• _Work task_:
Below are some records. Say in a single number how many of their lines include the word "with".

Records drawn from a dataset
<<<<
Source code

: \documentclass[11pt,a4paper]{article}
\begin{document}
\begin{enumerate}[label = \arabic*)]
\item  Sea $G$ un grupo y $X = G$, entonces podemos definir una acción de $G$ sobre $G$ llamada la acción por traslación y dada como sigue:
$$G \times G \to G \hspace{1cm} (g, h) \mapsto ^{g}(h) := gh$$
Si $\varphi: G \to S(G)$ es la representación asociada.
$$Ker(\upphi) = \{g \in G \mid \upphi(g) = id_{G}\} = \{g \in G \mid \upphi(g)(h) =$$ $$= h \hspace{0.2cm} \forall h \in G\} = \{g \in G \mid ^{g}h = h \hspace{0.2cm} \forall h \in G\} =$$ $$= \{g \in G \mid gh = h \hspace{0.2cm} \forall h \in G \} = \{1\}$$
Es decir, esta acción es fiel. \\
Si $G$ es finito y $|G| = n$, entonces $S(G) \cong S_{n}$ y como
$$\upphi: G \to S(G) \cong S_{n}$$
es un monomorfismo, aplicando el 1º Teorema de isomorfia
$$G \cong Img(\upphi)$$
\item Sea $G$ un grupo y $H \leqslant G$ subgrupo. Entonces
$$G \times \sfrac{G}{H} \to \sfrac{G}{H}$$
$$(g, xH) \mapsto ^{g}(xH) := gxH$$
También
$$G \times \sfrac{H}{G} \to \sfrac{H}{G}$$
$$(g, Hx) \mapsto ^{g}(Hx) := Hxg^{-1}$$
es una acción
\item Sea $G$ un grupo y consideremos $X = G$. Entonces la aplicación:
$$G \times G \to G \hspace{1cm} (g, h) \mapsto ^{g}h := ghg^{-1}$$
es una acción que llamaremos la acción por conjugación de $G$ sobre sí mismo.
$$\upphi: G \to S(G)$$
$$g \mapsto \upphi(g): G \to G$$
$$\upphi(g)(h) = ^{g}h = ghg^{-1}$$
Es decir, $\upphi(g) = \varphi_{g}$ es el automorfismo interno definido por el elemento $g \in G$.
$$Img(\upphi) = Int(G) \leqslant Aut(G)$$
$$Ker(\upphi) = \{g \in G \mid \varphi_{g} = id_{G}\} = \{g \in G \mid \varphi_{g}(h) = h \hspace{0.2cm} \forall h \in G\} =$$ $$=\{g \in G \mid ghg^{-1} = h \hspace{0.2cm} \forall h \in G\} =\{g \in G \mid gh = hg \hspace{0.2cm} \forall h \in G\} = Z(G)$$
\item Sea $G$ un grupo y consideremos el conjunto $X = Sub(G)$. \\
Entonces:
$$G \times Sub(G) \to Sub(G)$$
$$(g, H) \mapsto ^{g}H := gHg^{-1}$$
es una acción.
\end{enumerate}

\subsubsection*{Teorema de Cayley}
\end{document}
>>>>
<<<<
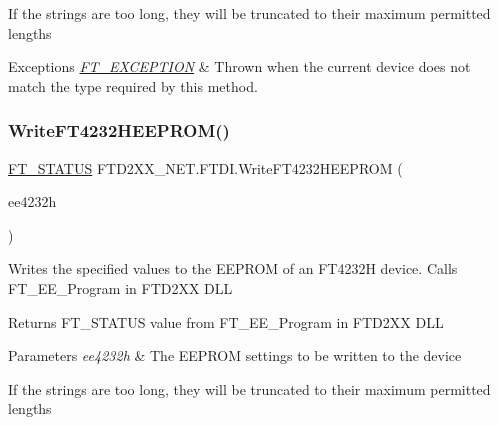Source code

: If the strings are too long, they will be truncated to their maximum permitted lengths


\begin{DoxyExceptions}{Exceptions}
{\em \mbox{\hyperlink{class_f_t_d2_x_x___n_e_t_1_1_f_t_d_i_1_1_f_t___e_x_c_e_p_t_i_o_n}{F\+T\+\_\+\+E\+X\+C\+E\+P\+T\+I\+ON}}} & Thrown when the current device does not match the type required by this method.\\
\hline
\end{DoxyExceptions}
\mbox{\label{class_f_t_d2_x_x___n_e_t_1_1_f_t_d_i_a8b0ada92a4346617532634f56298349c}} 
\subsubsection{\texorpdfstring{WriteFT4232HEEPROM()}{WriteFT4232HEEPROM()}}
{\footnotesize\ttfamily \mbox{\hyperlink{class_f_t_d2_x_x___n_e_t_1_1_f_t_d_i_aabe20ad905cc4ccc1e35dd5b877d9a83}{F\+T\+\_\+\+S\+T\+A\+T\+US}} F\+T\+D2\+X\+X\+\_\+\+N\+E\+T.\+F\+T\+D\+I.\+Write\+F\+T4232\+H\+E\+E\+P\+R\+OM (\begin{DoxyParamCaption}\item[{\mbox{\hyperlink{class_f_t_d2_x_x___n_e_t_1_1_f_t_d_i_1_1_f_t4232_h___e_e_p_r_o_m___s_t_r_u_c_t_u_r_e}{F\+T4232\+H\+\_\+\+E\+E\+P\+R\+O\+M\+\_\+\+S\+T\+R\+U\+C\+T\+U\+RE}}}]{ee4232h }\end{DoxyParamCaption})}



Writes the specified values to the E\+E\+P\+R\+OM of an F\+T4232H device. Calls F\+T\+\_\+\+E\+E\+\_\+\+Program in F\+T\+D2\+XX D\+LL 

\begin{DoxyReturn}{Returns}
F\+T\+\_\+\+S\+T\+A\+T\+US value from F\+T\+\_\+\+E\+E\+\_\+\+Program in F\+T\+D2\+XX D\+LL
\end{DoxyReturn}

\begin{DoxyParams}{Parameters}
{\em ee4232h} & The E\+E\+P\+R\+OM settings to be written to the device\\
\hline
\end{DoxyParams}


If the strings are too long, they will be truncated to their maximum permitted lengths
>>>>
<<<<
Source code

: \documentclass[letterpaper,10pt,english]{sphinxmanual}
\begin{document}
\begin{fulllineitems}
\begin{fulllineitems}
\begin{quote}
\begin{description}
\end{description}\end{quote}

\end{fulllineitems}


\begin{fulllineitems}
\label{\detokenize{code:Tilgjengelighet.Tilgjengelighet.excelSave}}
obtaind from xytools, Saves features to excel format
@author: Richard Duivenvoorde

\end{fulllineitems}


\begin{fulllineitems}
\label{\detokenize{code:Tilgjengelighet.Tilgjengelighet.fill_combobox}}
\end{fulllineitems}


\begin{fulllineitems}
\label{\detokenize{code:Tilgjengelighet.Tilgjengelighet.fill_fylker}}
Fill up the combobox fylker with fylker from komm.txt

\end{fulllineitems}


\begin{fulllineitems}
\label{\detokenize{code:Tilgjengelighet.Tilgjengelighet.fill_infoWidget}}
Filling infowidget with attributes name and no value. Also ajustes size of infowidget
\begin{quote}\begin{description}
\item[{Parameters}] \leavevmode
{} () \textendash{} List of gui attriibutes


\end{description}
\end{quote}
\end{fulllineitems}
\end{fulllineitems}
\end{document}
>>>>
• _Response to this task_:
2